__Stored data__
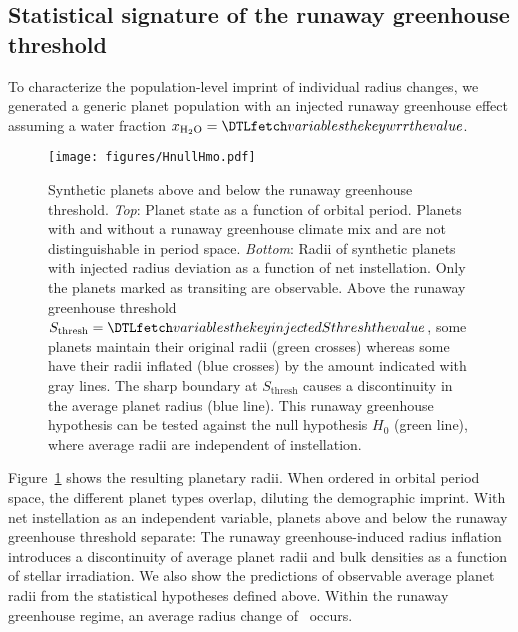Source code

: \documentclass[twocolumn,twocolappendix]{aastex631}
\begin{document}
\subsection{Statistical signature of the runaway greenhouse threshold}\label{sec:res_signature}
To characterize the population-level imprint of individual radius changes, we generated a generic planet population with an injected runaway greenhouse effect assuming a water fraction $x_\mathrm{H_2O} = \var{wrr}$.
\begin{figure}
    \begin{centering}
        \texttt{[image: figures/HnullHmo.pdf]}
        \caption{Synthetic planets above and below the runaway greenhouse threshold.
        \textit{Top}: Planet state as a function of orbital period. Planets with and without a runaway greenhouse climate mix and are not distinguishable in period space.
        \textit{Bottom}: Radii of synthetic planets with injected radius deviation as a function of net instellation. Only the planets marked as transiting are observable.
            Above the runaway greenhouse threshold $S_\mathrm{thresh} = \var{injectedSthresh}$, some planets maintain their original radii (green crosses) whereas some have their radii inflated (blue crosses) by the amount indicated with gray lines.
        The sharp boundary at $S_\mathrm{thresh}$ causes a discontinuity in the average planet radius (blue line).
            This runaway greenhouse hypothesis can be tested against the null hypothesis $H_0$ (green line), where average radii are independent of instellation.}
        \label{fig:HnullHmo}
    \end{centering}
\end{figure}
Figure~\ref{fig:HnullHmo} shows the resulting planetary radii.
When ordered in orbital period space, the different planet types overlap, diluting the demographic imprint.
With net instellation as an independent variable, planets above and below the runaway greenhouse threshold separate: The runaway greenhouse-induced radius inflation introduces a discontinuity of average planet radii and bulk densities as a function of stellar irradiation.
We also show the predictions of observable average planet radii from the statistical hypotheses defined above.
Within the runaway greenhouse regime, an average radius change of \avgRadiusChange\ occurs.
\end{document}
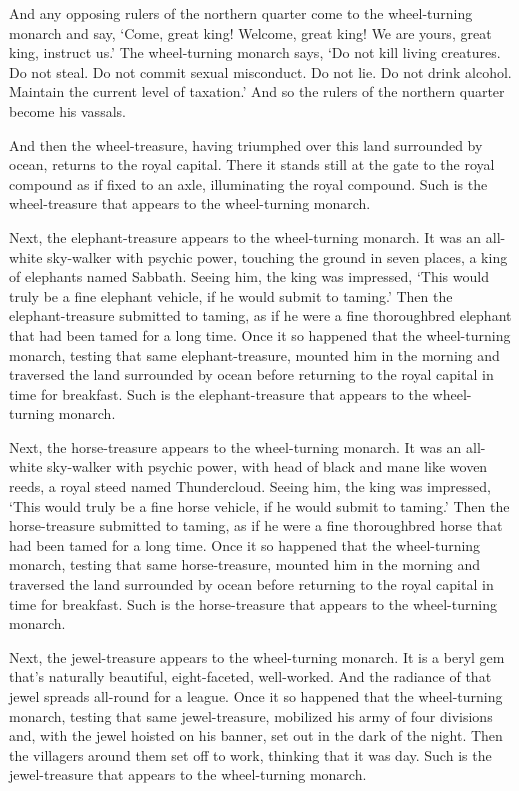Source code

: \documentclass[12pt,openany]{book}%
\begin{document}
And any opposing rulers of the northern quarter come to the wheel-turning monarch and say, ‘Come, great king! Welcome, great king! We are yours, great king, instruct us.’ The wheel-turning monarch says, ‘Do not kill living creatures. Do not steal. Do not commit sexual misconduct. Do not lie. Do not drink alcohol. Maintain the current level of taxation.’ And so the rulers of the northern quarter become his vassals. 

And then the wheel-treasure, having triumphed over this land surrounded by ocean, returns to the royal capital. There it stands still at the gate to the royal compound as if fixed to an axle, illuminating the royal compound. Such is the wheel-treasure that appears to the wheel-turning monarch. 

Next, the elephant-treasure appears to the wheel-turning monarch. It was an all-white sky-walker with psychic power, touching the ground in seven places, a king of elephants named Sabbath. Seeing him, the king was impressed, ‘This would truly be a fine elephant vehicle, if he would submit to taming.’ Then the elephant-treasure submitted to taming, as if he were a fine thoroughbred elephant that had been tamed for a long time. Once it so happened that the wheel-turning monarch, testing that same elephant-treasure, mounted him in the morning and traversed the land surrounded by ocean before returning to the royal capital in time for breakfast. Such is the elephant-treasure that appears to the wheel-turning monarch. 

Next, the horse-treasure appears to the wheel-turning monarch. It was an all-white sky-walker with psychic power, with head of black and mane like woven reeds, a royal steed named Thundercloud. Seeing him, the king was impressed, ‘This would truly be a fine horse vehicle, if he would submit to taming.’ Then the horse-treasure submitted to taming, as if he were a fine thoroughbred horse that had been tamed for a long time. Once it so happened that the wheel-turning monarch, testing that same horse-treasure, mounted him in the morning and traversed the land surrounded by ocean before returning to the royal capital in time for breakfast. Such is the horse-treasure that appears to the wheel-turning monarch. 

Next, the jewel-treasure appears to the wheel-turning monarch. It is a beryl gem that’s naturally beautiful, eight-faceted, well-worked. And the radiance of that jewel spreads all-round for a league. Once it so happened that the wheel-turning monarch, testing that same jewel-treasure, mobilized his army of four divisions and, with the jewel hoisted on his banner, set out in the dark of the night. Then the villagers around them set off to work, thinking that it was day. Such is the jewel-treasure that appears to the wheel-turning monarch. 
\end{document}
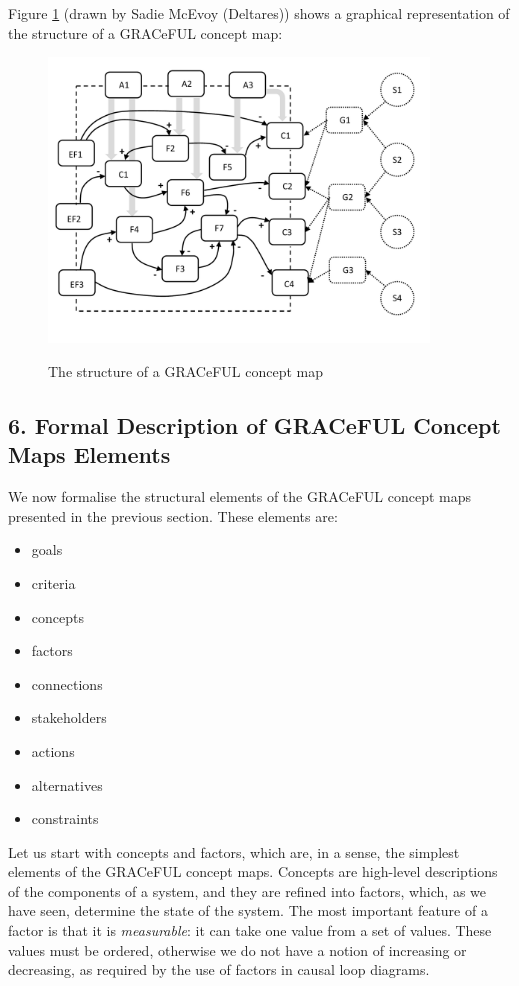 \documentclass[]{article}
\begin{document}
Figure \ref{fig:cm} (drawn by Sadie McEvoy (Deltares)) shows a
graphical representation of the structure of a GRACeFUL concept map:

\begin{figure}[!ht]%
  \centering
 {{\includegraphics[width=0.9\textwidth]{../s4.pdf} }}%
  \caption{The structure of a GRACeFUL concept map}%
  \label{fig:cm}%
\end{figure}

\subsection{6. Formal Description of GRACeFUL Concept Maps
Elements}\label{formal-description-of-graceful-concept-maps-elements}

We now formalise the structural elements of the GRACeFUL concept maps
presented in the previous section. These elements are:

\begin{itemize}
\itemsep1pt\parskip0pt
\item
  goals
\item
  criteria
\item
  concepts
\item
  factors
\item
  connections
\item
  stakeholders
\item
  actions
\item
  alternatives
\item
  constraints
\end{itemize}

Let us start with concepts and factors, which are, in a sense, the
simplest elements of the GRACeFUL concept maps. Concepts are high-level
descriptions of the components of a system, and they are refined into
factors, which, as we have seen, determine the state of the system. The
most important feature of a factor is that it is \emph{measurable}: it
can take one value from a set of values. These values must be ordered,
otherwise we do not have a notion of increasing or decreasing, as
required by the use of factors in causal loop diagrams.
\end{document}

__TASK INSTRUCTIONS__
Output all entries unchanged; skip the pictures.

__REPLY TO THE TASK__
Source code

: \documentclass[twocolumn,twocolappendix]{aastex631}
\begin{document}
\subsection{Statistical signature of the runaway greenhouse threshold}\label{sec:res_signature}
To characterize the population-level imprint of individual radius changes, we generated a generic planet population with an injected runaway greenhouse effect assuming a water fraction $x_\mathrm{H_2O} = \var{wrr}$.
\begin{figure}
    \begin{centering}
        \texttt{[image: figures/HnullHmo.pdf]}
        \caption{Synthetic planets above and below the runaway greenhouse threshold.
        \textit{Top}: Planet state as a function of orbital period. Planets with and without a runaway greenhouse climate mix and are not distinguishable in period space.
        \textit{Bottom}: Radii of synthetic planets with injected radius deviation as a function of net instellation. Only the planets marked as transiting are observable.
            Above the runaway greenhouse threshold $S_\mathrm{thresh} = \var{injectedSthresh}$, some planets maintain their original radii (green crosses) whereas some have their radii inflated (blue crosses) by the amount indicated with gray lines.
        The sharp boundary at $S_\mathrm{thresh}$ causes a discontinuity in the average planet radius (blue line).
            This runaway greenhouse hypothesis can be tested against the null hypothesis $H_0$ (green line), where average radii are independent of instellation.}
        \label{fig:HnullHmo}
    \end{centering}
\end{figure}
Figure~\ref{fig:HnullHmo} shows the resulting planetary radii.
When ordered in orbital period space, the different planet types overlap, diluting the demographic imprint.
With net instellation as an independent variable, planets above and below the runaway greenhouse threshold separate: The runaway greenhouse-induced radius inflation introduces a discontinuity of average planet radii and bulk densities as a function of stellar irradiation.
We also show the predictions of observable average planet radii from the statistical hypotheses defined above.
Within the runaway greenhouse regime, an average radius change of \avgRadiusChange\ occurs.
\end{document}
Source code

: \documentclass[12pt,openany]{book}%
\begin{document}
And any opposing rulers of the northern quarter come to the wheel-turning monarch and say, ‘Come, great king! Welcome, great king! We are yours, great king, instruct us.’ The wheel-turning monarch says, ‘Do not kill living creatures. Do not steal. Do not commit sexual misconduct. Do not lie. Do not drink alcohol. Maintain the current level of taxation.’ And so the rulers of the northern quarter become his vassals. 

And then the wheel-treasure, having triumphed over this land surrounded by ocean, returns to the royal capital. There it stands still at the gate to the royal compound as if fixed to an axle, illuminating the royal compound. Such is the wheel-treasure that appears to the wheel-turning monarch. 

Next, the elephant-treasure appears to the wheel-turning monarch. It was an all-white sky-walker with psychic power, touching the ground in seven places, a king of elephants named Sabbath. Seeing him, the king was impressed, ‘This would truly be a fine elephant vehicle, if he would submit to taming.’ Then the elephant-treasure submitted to taming, as if he were a fine thoroughbred elephant that had been tamed for a long time. Once it so happened that the wheel-turning monarch, testing that same elephant-treasure, mounted him in the morning and traversed the land surrounded by ocean before returning to the royal capital in time for breakfast. Such is the elephant-treasure that appears to the wheel-turning monarch. 

Next, the horse-treasure appears to the wheel-turning monarch. It was an all-white sky-walker with psychic power, with head of black and mane like woven reeds, a royal steed named Thundercloud. Seeing him, the king was impressed, ‘This would truly be a fine horse vehicle, if he would submit to taming.’ Then the horse-treasure submitted to taming, as if he were a fine thoroughbred horse that had been tamed for a long time. Once it so happened that the wheel-turning monarch, testing that same horse-treasure, mounted him in the morning and traversed the land surrounded by ocean before returning to the royal capital in time for breakfast. Such is the horse-treasure that appears to the wheel-turning monarch. 

Next, the jewel-treasure appears to the wheel-turning monarch. It is a beryl gem that’s naturally beautiful, eight-faceted, well-worked. And the radiance of that jewel spreads all-round for a league. Once it so happened that the wheel-turning monarch, testing that same jewel-treasure, mobilized his army of four divisions and, with the jewel hoisted on his banner, set out in the dark of the night. Then the villagers around them set off to work, thinking that it was day. Such is the jewel-treasure that appears to the wheel-turning monarch. 
\end{document}
 \documentclass[]{article}
\begin{document}
Figure \ref{fig:cm} (drawn by Sadie McEvoy (Deltares)) shows a
graphical representation of the structure of a GRACeFUL concept map:

\begin{figure}[!ht]%
  \centering
 {{\includegraphics[width=0.9\textwidth]{../s4.pdf} }}%
  \caption{The structure of a GRACeFUL concept map}%
  \label{fig:cm}%
\end{figure}

\subsection{6. Formal Description of GRACeFUL Concept Maps
Elements}\label{formal-description-of-graceful-concept-maps-elements}

We now formalise the structural elements of the GRACeFUL concept maps
presented in the previous section. These elements are:

\begin{itemize}
\itemsep1pt\parskip0pt
\item
  goals
\item
  criteria
\item
  concepts
\item
  factors
\item
  connections
\item
  stakeholders
\item
  actions
\item
  alternatives
\item
  constraints
\end{itemize}

Let us start with concepts and factors, which are, in a sense, the
simplest elements of the GRACeFUL concept maps. Concepts are high-level
descriptions of the components of a system, and they are refined into
factors, which, as we have seen, determine the state of the system. The
most important feature of a factor is that it is \emph{measurable}: it
can take one value from a set of values. These values must be ordered,
otherwise we do not have a notion of increasing or decreasing, as
required by the use of factors in causal loop diagrams.
\end{document}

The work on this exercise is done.